=== Source material ===

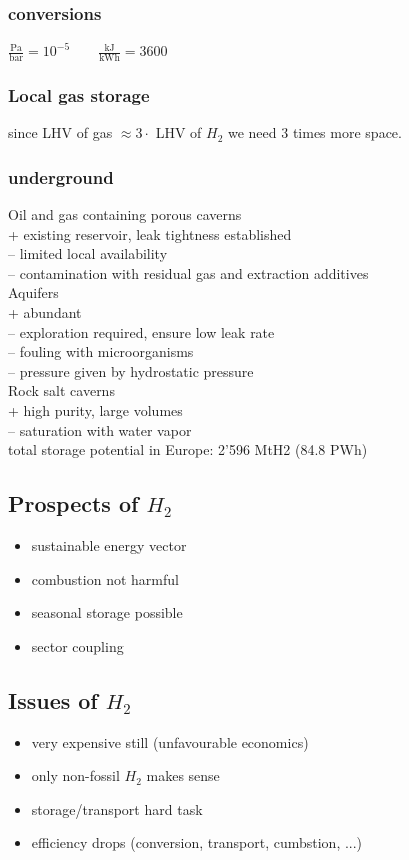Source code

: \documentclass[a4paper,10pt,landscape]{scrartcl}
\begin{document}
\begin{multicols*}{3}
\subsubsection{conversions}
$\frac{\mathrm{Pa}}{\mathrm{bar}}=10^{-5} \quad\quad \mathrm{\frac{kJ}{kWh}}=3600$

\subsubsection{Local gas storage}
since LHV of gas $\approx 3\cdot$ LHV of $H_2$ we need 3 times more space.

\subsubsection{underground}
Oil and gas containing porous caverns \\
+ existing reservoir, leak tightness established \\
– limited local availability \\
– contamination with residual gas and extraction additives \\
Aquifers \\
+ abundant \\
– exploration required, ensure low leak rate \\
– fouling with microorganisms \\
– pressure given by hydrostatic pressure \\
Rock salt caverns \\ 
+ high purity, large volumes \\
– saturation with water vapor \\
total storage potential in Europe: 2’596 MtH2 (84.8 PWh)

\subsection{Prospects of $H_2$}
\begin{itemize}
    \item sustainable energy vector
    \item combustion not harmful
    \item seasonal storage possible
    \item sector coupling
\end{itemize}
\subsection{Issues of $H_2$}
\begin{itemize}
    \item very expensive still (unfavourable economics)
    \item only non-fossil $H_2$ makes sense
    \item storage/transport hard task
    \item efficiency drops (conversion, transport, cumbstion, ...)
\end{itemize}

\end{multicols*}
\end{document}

===
=== Source material ===

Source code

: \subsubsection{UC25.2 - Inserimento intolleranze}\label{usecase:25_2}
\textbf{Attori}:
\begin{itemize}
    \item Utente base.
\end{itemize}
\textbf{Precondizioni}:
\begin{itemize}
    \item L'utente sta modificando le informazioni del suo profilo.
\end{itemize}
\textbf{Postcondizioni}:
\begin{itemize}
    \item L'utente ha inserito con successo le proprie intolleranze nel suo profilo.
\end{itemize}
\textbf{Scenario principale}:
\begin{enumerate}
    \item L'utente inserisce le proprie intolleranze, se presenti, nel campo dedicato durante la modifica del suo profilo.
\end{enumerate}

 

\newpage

===

Give the number of lines that contain "intolleranze" in the material above, with no other text.

◆ **Written response**:
3